The why question calls for a complex answer, because each of these collegiate programs has a distinct history. I attended my first Catholic studies conference, sponsored by the University of Saint Thomas, four years ago. Scores of schools with various types of programs were in attendance. What struck me was how widely divergent these programs were in their origins, goals, and modes of operation. It was clear that "Catholic studies" did not describe any single model of an academic field, much less any unified view of Catholicism itself. The Santa Clara program, for example, was the result of a discussion among some faculty in the religious studies department more than ten years ago, when a Protestant faculty member proposed a concentration in Catholic studies for students interested in pursuing a high school teaching career. Gradually, faculty from other departments were brought into the conversation. Concurrently, Santa Clara, like other Catholic universities, was engaged in a long-range process of articulating its Catholic character and Jesuit mission. Some faculty involved in the initial conversations about Catholic studies were involved in these discussions as well. A further factor was the existence at Santa Clara of a number of small, interdisciplinary minors (Medieval/Renaissance studies, classical studies, women's and gender studies) created by faculty interested in establishing a focused yet interdepartmental scholarly community around topics of shared interest. Finally, there was a perceived need to offer students a venue within the university where Catholicism could be studied even more richly than within the religious studies department.

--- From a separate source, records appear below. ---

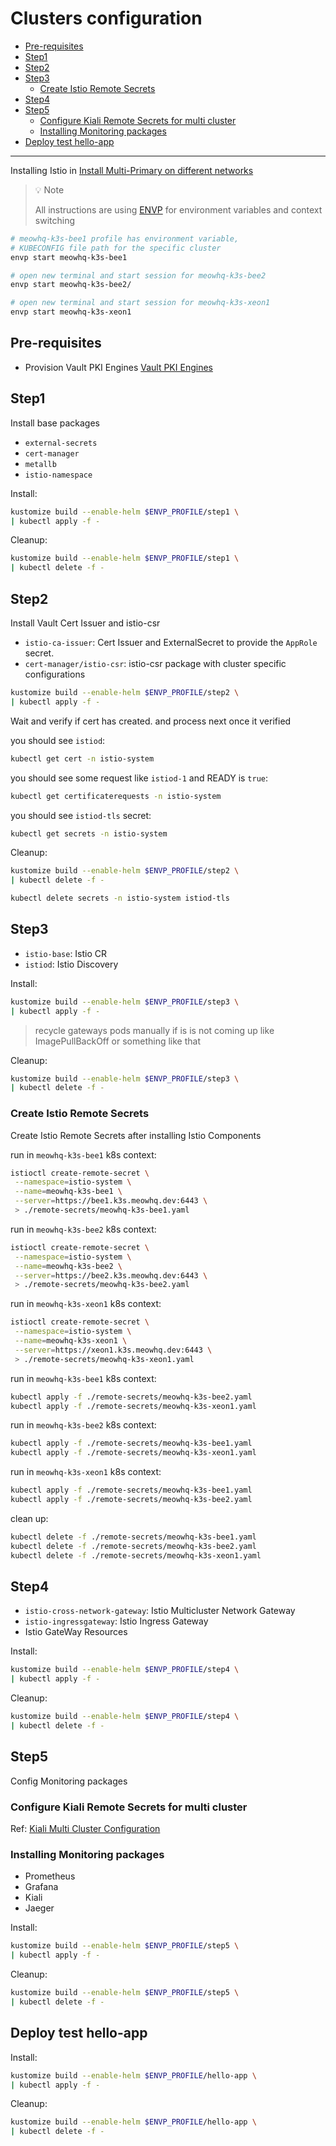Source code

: # Clusters configuration

- [Pre-requisites](#pre-requisites)
- [Step1](#step1)
- [Step2](#step2)
- [Step3](#step3)
  - [Create Istio Remote Secrets](#create-istio-remote-secrets)
- [Step4](#step4)
- [Step5](#step5)
  - [Configure Kiali Remote Secrets for multi cluster](#configure-kiali-remote-secrets-for-multi-cluster)
  - [Installing Monitoring packages](#installing-monitoring-packages)
- [Deploy test hello-app](#deploy-test-hello-app)

----

Installing Istio in [Install Multi-Primary on different networks](https://istio.io/latest/docs/setup/install/multicluster/multi-primary_multi-network/)

> 💡 Note
>
> All instructions are using [ENVP](https://github.com/sunggun-yu/envp) for environment variables and context switching

```bash
# meowhq-k3s-bee1 profile has environment variable,
# KUBECONFIG file path for the specific cluster
envp start meowhq-k3s-bee1

# open new terminal and start session for meowhq-k3s-bee2
envp start meowhq-k3s-bee2/

# open new terminal and start session for meowhq-k3s-xeon1
envp start meowhq-k3s-xeon1
```

## Pre-requisites

- Provision Vault PKI Engines [Vault PKI Engines](../docs/configure-vault-pki-engines.md)

## Step1

Install base packages

- `external-secrets`
- `cert-manager`
- `metallb`
- `istio-namespace`

Install:

```bash
kustomize build --enable-helm $ENVP_PROFILE/step1 \
| kubectl apply -f -
```

Cleanup:

```bash
kustomize build --enable-helm $ENVP_PROFILE/step1 \
| kubectl delete -f -
```

## Step2

Install Vault Cert Issuer and istio-csr

- `istio-ca-issuer`: Cert Issuer and ExternalSecret to provide the `AppRole` secret.
- `cert-manager/istio-csr`: istio-csr package with cluster specific configurations

```bash
kustomize build --enable-helm $ENVP_PROFILE/step2 \
| kubectl apply -f -
```

Wait and verify if cert has created. and process next once it verified

you should see `istiod`:

```bash
kubectl get cert -n istio-system
```

you should see some request like `istiod-1` and READY is `true`:

```bash
kubectl get certificaterequests -n istio-system
```

you should see `istiod-tls` secret:

```bash
kubectl get secrets -n istio-system
```

Cleanup:

```bash
kustomize build --enable-helm $ENVP_PROFILE/step2 \
| kubectl delete -f -

kubectl delete secrets -n istio-system istiod-tls
```

## Step3

- `istio-base`: Istio CR
- `istiod`: Istio Discovery

Install:

```bash
kustomize build --enable-helm $ENVP_PROFILE/step3 \
| kubectl apply -f -
```

> recycle gateways pods manually if is is not coming up like ImagePullBackOff or something like that

Cleanup:

```bash
kustomize build --enable-helm $ENVP_PROFILE/step3 \
| kubectl delete -f -
```

### Create Istio Remote Secrets

Create Istio Remote Secrets after installing Istio Components

run in `meowhq-k3s-bee1` k8s context:

```bash
istioctl create-remote-secret \
 --namespace=istio-system \
 --name=meowhq-k3s-bee1 \
 --server=https://bee1.k3s.meowhq.dev:6443 \
 > ./remote-secrets/meowhq-k3s-bee1.yaml
```

run in `meowhq-k3s-bee2` k8s context:

```bash
istioctl create-remote-secret \
 --namespace=istio-system \
 --name=meowhq-k3s-bee2 \
 --server=https://bee2.k3s.meowhq.dev:6443 \
 > ./remote-secrets/meowhq-k3s-bee2.yaml
```

run in `meowhq-k3s-xeon1` k8s context:

```bash
istioctl create-remote-secret \
 --namespace=istio-system \
 --name=meowhq-k3s-xeon1 \
 --server=https://xeon1.k3s.meowhq.dev:6443 \
 > ./remote-secrets/meowhq-k3s-xeon1.yaml
```

run in `meowhq-k3s-bee1` k8s context:

```bash
kubectl apply -f ./remote-secrets/meowhq-k3s-bee2.yaml
kubectl apply -f ./remote-secrets/meowhq-k3s-xeon1.yaml
```

run in `meowhq-k3s-bee2` k8s context:

```bash
kubectl apply -f ./remote-secrets/meowhq-k3s-bee1.yaml
kubectl apply -f ./remote-secrets/meowhq-k3s-xeon1.yaml
```

run in `meowhq-k3s-xeon1` k8s context:

```bash
kubectl apply -f ./remote-secrets/meowhq-k3s-bee1.yaml
kubectl apply -f ./remote-secrets/meowhq-k3s-bee2.yaml
```

clean up:

```bash
kubectl delete -f ./remote-secrets/meowhq-k3s-bee1.yaml
kubectl delete -f ./remote-secrets/meowhq-k3s-bee2.yaml
kubectl delete -f ./remote-secrets/meowhq-k3s-xeon1.yaml
```

## Step4

- `istio-cross-network-gateway`: Istio Multicluster Network Gateway
- `istio-ingressgateway`: Istio Ingress Gateway
- Istio GateWay Resources

Install:

```bash
kustomize build --enable-helm $ENVP_PROFILE/step4 \
| kubectl apply -f -
```

Cleanup:

```bash
kustomize build --enable-helm $ENVP_PROFILE/step4 \
| kubectl delete -f -
```

## Step5

Config Monitoring packages

### Configure Kiali Remote Secrets for multi cluster

Ref: [Kiali Multi Cluster Configuration](./kiali-multicluster/README.md)

### Installing Monitoring packages

- Prometheus
- Grafana
- Kiali
- Jaeger

Install:

```bash
kustomize build --enable-helm $ENVP_PROFILE/step5 \
| kubectl apply -f -
```

Cleanup:

```bash
kustomize build --enable-helm $ENVP_PROFILE/step5 \
| kubectl delete -f -
```

## Deploy test hello-app

Install:

```bash
kustomize build --enable-helm $ENVP_PROFILE/hello-app \
| kubectl apply -f -
```

Cleanup:

```bash
kustomize build --enable-helm $ENVP_PROFILE/hello-app \
| kubectl delete -f -
```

The result was an interdepartmental minor, run on a very modest budget, borrowing from much existing course stock, and offering students an intellectual and at times social community within which they could join faculty in the pleasures of delving into various dimensions of Catholicism. While the faculty involved hoped that the program might have a ripple effect throughout the university, encouraging the further development of courses in Catholic heritage, all agreed that this should occur organically and over time in ways congruent with academic life, and not through any administrative fiat. There was no hidden hand guiding the project, no big money coming from outside patrons, and no explicit ecclesiastical ideology shaping the outcome. The project depended almost wholly upon the enthusiasm of a few faculty members and students. Once approved through normal committee channels, it earned the attention and support of the administration. The aim was to grow, but gradually, and not to become too large. Catholic studies would assume a respected role alongside other established interdisciplinary minors at Santa Clara.
Modest programs like this could be a sign that Catholicism, and perhaps more generally, "the Catholic" as an idea, is worth studying in and of itself, at least as a religious phenomenon, but not only that. At least in the Western cultural context, Catholicism as a religion finds itself to be a modern development, that is, a religion whose main lines were established in the sixteenth century after Trent but which now faces a crisis at what could be called the closure of modernity. Especially in the United States, it is a religion of theological and cultural boundaries in an environment where older boundaries of all types--ethnic, racial, gender and sexual, political, religious, even sacrosanct national borders--are dissolving in the search for a new human constellation. Yet, North American Catholics have been living in a cultural mix for the past three hundred years, and have a long experience of pushing beyond a Catholic provincialism toward a Catholic cosmopolitanism in a culture that was not established by the church itself. And as a world religion, Catholicism finds itself cheek by jowl with other world religions, a fact that should not only challenge Catholic theologians to specify the parameters of orthodoxy, but encourage an understanding of Catholicism precisely as a religion among the religions.